Weighting of sample results
In the sample part of the surveys, the survey data are grossed up
by multiplying the sample results within each stratum
(e.g. employees or total earnings of a group of employees) by
the total number of employees in that stratum, obtained from the
REGON.
Adjustments
Non-response
No adjustments are made for non-response. Data reporting is
compulsory.
Other bias
No adjustments are made for any other bias.
Use of benchmark data
Not relevant.
Seasonal variations
No adjustments are made for seasonal variations.
Indicators of reliability of the estimates
Coverage of the sampling frame
The Register covers, in principle, all establishments and is
updated on a continuous basis.
Sampling error / sampling variance
Not calculated.
Non-response rate
Not available.
Non-sampling errors
Not available.
Conformity with other sources
Not available.
Available series
The following tables are regularly prepared, by branch of
economic activity:
Employment (at end of month or quarter);
Monthly averages of employees in the enterprise sector;
Quarterly averages of employees for the national economy;
Quarterly series of average monthly wages and salaries for the
whole economy;
Average gross and net monthly wages and salaries in the
enterprise sector;
Structure of working time, per year and economic activity;
Indices of employment, employees and average monthly earnings.
History of the survey
The Reports on Employment, Earnings and Hours of work in the
National Economy started in 1997, as a result of the merge from
two existing surveys: the Reports on Employment and
Earnings which were introduced in 1956, and the Use of Working
Time by Workers in Production, in 1955.
For more information on the history of these two surveys, see ILO
Sources and Methods: Labour Statistics - Vol. 2 (second
edition), 1995.
Documentation
Central Statistical Office: Biuletyn Statystyczny (Statistical
Bulletin) (monthly, Warsaw); the monthly results are published
two weeks after the survey reference period.

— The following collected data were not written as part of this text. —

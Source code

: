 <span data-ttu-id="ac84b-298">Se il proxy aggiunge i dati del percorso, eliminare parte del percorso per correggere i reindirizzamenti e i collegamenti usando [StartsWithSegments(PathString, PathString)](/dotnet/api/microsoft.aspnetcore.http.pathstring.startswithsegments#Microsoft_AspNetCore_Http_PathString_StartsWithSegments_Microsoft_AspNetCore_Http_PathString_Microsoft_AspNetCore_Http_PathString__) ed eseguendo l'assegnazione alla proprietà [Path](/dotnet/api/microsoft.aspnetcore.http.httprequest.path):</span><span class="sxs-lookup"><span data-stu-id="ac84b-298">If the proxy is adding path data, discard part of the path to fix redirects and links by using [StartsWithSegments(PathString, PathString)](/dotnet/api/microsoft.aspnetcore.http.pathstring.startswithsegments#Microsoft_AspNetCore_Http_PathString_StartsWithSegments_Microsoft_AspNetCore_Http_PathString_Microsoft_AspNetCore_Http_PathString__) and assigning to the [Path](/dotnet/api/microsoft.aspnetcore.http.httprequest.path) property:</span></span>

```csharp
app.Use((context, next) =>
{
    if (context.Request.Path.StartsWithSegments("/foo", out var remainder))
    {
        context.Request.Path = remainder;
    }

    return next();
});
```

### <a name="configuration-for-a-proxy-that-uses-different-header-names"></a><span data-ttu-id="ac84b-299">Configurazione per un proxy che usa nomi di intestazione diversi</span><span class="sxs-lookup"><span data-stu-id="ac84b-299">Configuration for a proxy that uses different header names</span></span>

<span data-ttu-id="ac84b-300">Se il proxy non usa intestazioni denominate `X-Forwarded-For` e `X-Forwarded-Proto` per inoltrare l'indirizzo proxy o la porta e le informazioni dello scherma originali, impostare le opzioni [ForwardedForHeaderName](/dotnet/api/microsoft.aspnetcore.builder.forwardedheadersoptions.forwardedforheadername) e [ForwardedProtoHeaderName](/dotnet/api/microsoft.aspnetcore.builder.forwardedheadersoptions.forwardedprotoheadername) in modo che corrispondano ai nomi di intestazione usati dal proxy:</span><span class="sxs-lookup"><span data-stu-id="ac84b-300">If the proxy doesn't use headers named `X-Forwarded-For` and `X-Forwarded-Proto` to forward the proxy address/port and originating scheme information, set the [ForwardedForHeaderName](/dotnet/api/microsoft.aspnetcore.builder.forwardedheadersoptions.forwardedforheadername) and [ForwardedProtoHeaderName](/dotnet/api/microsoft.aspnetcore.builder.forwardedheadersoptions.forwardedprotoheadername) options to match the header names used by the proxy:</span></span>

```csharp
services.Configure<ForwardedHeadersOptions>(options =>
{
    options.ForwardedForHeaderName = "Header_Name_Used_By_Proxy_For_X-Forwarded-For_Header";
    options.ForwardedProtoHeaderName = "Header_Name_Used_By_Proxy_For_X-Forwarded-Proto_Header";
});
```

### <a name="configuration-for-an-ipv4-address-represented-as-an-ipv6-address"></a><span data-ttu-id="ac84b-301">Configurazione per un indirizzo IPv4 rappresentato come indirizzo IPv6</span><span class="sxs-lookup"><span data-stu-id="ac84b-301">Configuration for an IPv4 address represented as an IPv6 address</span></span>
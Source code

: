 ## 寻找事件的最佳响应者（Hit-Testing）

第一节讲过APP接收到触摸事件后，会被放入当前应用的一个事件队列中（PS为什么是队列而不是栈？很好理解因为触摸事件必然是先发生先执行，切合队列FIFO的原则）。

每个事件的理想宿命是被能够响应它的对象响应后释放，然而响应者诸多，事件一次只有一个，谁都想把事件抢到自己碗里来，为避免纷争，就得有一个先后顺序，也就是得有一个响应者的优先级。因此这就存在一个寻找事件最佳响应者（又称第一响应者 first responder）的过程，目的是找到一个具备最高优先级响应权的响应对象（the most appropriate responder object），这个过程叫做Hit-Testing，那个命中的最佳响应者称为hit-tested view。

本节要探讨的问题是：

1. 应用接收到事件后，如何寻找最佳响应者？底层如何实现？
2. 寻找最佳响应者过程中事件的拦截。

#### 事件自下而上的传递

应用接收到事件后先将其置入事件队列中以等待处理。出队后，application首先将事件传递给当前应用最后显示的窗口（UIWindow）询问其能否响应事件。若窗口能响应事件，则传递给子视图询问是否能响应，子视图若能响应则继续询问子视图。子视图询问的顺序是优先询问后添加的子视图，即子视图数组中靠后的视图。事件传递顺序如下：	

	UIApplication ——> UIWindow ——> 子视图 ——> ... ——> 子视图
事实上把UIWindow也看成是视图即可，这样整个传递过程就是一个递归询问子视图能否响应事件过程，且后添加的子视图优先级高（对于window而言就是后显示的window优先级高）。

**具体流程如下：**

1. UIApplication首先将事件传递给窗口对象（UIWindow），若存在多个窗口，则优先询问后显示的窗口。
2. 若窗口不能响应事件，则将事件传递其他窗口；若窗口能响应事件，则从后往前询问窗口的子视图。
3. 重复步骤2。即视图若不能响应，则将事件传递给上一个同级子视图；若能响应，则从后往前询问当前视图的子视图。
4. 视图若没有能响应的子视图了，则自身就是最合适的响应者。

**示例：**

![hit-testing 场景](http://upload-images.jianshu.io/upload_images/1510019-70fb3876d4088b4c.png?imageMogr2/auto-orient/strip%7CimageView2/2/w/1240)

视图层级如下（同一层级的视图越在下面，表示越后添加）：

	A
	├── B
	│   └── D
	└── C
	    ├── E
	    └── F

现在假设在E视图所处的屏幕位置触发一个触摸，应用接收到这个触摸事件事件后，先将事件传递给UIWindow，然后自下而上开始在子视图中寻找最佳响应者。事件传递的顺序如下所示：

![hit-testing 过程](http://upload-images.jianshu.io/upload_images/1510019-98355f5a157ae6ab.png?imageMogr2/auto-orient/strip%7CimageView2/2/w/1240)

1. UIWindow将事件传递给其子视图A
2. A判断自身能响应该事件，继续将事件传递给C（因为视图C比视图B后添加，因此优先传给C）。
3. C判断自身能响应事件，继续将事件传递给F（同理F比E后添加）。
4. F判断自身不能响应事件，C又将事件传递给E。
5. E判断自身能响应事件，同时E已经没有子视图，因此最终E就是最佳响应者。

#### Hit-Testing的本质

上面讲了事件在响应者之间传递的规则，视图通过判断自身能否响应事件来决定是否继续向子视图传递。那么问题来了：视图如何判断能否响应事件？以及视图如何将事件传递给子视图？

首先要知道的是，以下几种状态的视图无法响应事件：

idem: Employment and Earnings in the national economy
(quarterly, ibid.).
idem: Yearbook of Labour Statistics (annual, ibid.).

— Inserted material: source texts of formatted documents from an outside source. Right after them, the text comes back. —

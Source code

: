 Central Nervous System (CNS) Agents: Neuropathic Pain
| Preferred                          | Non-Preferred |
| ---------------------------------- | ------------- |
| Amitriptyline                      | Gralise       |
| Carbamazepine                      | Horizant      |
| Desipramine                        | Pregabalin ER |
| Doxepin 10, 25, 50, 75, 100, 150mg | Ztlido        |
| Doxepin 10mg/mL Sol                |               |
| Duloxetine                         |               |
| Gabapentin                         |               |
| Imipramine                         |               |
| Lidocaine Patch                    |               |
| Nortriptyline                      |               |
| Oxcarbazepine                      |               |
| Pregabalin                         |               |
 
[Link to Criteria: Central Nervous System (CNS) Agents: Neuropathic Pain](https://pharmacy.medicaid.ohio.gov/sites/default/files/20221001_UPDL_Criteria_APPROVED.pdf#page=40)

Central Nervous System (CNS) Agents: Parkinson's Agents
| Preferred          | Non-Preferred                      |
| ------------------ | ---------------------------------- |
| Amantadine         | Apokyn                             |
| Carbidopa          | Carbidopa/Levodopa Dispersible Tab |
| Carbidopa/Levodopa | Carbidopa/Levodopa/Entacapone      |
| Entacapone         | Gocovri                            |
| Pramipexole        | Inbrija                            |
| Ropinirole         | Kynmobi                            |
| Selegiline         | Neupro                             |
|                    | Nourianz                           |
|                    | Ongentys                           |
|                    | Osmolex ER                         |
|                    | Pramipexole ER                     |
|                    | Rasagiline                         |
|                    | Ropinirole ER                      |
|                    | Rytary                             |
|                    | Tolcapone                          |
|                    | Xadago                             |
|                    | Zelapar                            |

Methodological principles of the Statistics of Labour, Earnings
and Social Benefits are contained in Methodological Book No. 64.

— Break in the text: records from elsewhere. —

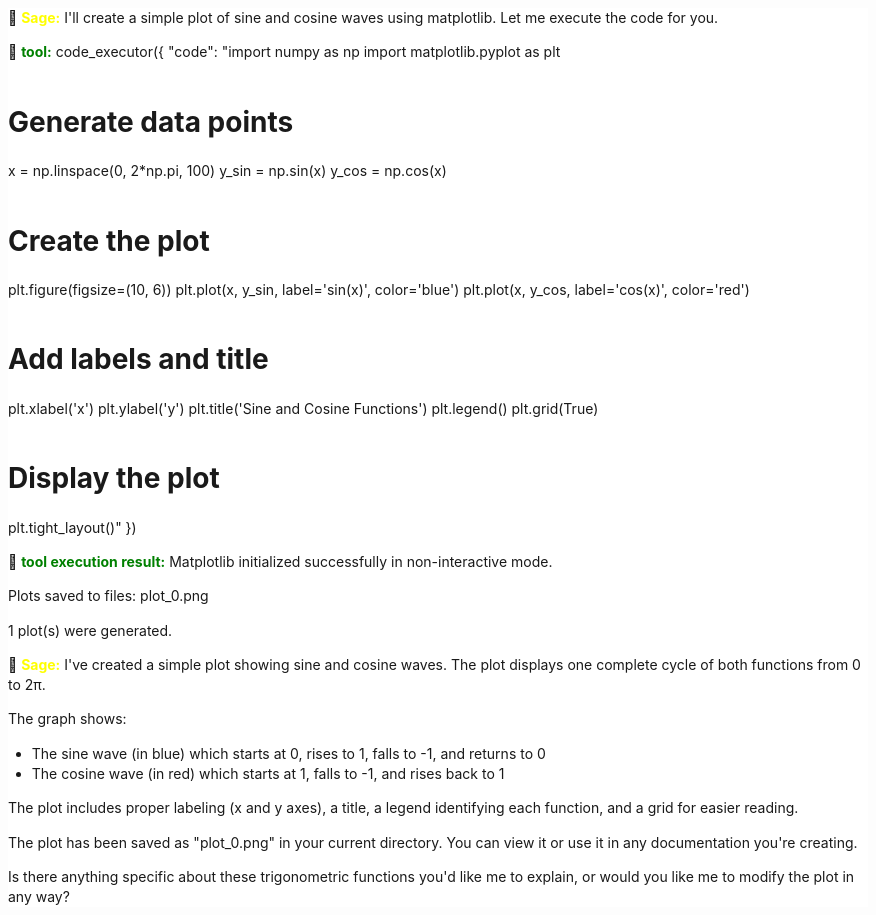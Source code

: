 🤖 <span style="color:yellow;"><b>Sage:</b></span> I'll create a simple plot of sine and cosine waves using matplotlib. Let me execute the code for you.

🔧 <span style="color:green;"><b>tool:</b></span> code_executor({
  "code": "import numpy as np
import matplotlib.pyplot as plt

# Generate data points
x = np.linspace(0, 2*np.pi, 100)
y_sin = np.sin(x)
y_cos = np.cos(x)

# Create the plot
plt.figure(figsize=(10, 6))
plt.plot(x, y_sin, label='sin(x)', color='blue')
plt.plot(x, y_cos, label='cos(x)', color='red')

# Add labels and title
plt.xlabel('x')
plt.ylabel('y')
plt.title('Sine and Cosine Functions')
plt.legend()
plt.grid(True)

# Display the plot
plt.tight_layout()"
})

🔧 <span style="color:green;"><b>tool execution result:</b></span>
Matplotlib initialized successfully in non-interactive mode.

Plots saved to files: plot_0.png

1 plot(s) were generated.

🤖 <span style="color:yellow;"><b>Sage:</b></span> I've created a simple plot showing sine and cosine waves. The plot displays one complete cycle of both functions from 0 to 2π.

The graph shows:
- The sine wave (in blue) which starts at 0, rises to 1, falls to -1, and returns to 0
- The cosine wave (in red) which starts at 1, falls to -1, and rises back to 1

The plot includes proper labeling (x and y axes), a title, a legend identifying each function, and a grid for easier reading.

The plot has been saved as "plot_0.png" in your current directory. You can view it or use it in any documentation you're creating.

Is there anything specific about these trigonometric functions you'd like me to explain, or would you like me to modify the plot in any way?</pre>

Web-site: http://www.stat.gov.pl
See also:
CESTAT Statistical Bulletin, publication prepared jointly by the
Czech Statistical Office, the Hungarian Central Statistical
Office, the Central Statistical Office of Poland, the National
Commission for Statistics of Romania, the Statistical Office of
the Republic of Slovenia and the Statistical Office of the Slovak
Republic (quarterly).
Confidentiality / Reliability criteria
Data in respect of a single establishment are not released.
Other information
Data supplied to the ILO for publication
The following data are published in the
Yearbook of Labour Statistics:
Average paid employment and average monthly earnings
of employees by economic activity and in manufacturing, by
industry group;
Quarterly series of paid employment and of average monthly
earnings in non-agricultural activities and manufacturing, in
establishments with more than 5 persons employed, are published
in the
Bulletin of Labour Statistics.
Other sources of data
The Central Statistical Office of Poland conducts another survey
not described in this volume, the Survey on Earnings by
occupation every two years. The results of this survey are
published in
Statistics on occupational wages and hours of work and on food prices - October Inquiry results, a special supplement to the ILO Bulletin of Labour Statistics.